When wind blows across the exposed lakebed, it picks up these dust particles and intermeshed toxins and transports them toward Utah’s population centers along the Wasatch Front, exposing the population to toxic dust. It isn’t just storms that can carry these toxins into our airshed. Winds as slow as 10 miles per hour can carry this dust into the air column where it can remain for as long as a week, impacting public health long after the wind dies down.
The dust from the desiccated Great Salt Lake lakebed has generational health implications, threatens the state economy, and destabilizes our communities as residents leave the region due to air pollution concerns. Those who remain will be left with substantial mitigation and healthcare costs.

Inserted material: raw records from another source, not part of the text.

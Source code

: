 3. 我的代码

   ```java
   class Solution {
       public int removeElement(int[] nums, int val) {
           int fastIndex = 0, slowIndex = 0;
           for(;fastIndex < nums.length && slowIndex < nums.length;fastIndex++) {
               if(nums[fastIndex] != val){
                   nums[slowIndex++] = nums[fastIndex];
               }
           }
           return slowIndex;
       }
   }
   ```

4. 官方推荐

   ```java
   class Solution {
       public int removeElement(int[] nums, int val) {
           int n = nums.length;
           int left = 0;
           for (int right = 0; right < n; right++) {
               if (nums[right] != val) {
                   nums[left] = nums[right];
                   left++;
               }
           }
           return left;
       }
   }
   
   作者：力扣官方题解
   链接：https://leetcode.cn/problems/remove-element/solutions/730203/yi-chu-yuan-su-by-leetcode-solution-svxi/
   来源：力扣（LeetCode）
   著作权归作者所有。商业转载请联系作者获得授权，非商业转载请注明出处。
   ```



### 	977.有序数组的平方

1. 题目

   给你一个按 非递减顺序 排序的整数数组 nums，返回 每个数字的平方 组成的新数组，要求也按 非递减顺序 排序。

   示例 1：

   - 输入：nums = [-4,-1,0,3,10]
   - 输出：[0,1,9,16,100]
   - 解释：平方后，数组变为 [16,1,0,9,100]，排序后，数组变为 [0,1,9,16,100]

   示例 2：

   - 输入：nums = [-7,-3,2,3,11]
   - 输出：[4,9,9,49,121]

What is Utah doing about this crisis?
Unfortunately, Utah state government has given up on solving this problem by restoring the Great Salt Lake. The surface area the lake must cover to prevent toxic dust emissions and protect public health is roughly 1,700 square miles. In the Fall of 2025, the Great Salt Lake’s surface area spans only 950 square miles and its water level is 4,191 feet above sea level, dangerously close to its 2022 record low of 4,189 feet. The least expensive way to preserve the lake and a healthy future for the millions of people living downwind is to reduce upstream diversions to the lake’s rivers. But so far, they are shirking their obligation to do so.
This will lock the state into costly mitigation programs, necessitating billions upon billions of taxpayer and spending that could easily be avoided. Many of the actions taken at the Utah statehouse over the last several years – which have been promoted as advancements – are actually further drying up the Great Salt Lake.
Utah has historically failed to even invest in the air monitoring systems we need to understand the scope of the dust pollution problem so that less information is available to the public about toxic dust exposure.
How much will dust mitigation cost?
Utah clearly intends to shrink the Great Salt Lake down to a smaller footprint and implement a future of endless public spending on a range of exorbitant technologies like those used at Owen’s Lake in California. These technologies include mitigation methods like sprinkling the dry lakebed’s most emissive sections (dust hotspots) with water. Over the last two decades, mitigation at Owens Valley has cost over $2 billion, but the Great Salt Lake is roughly sixteen times the size of Owens Lake.
Mitigation of Great Salt Lake dust could cost up to $22 billion over 20 years, many billions of dollars more than regulating upstream water diversions properly.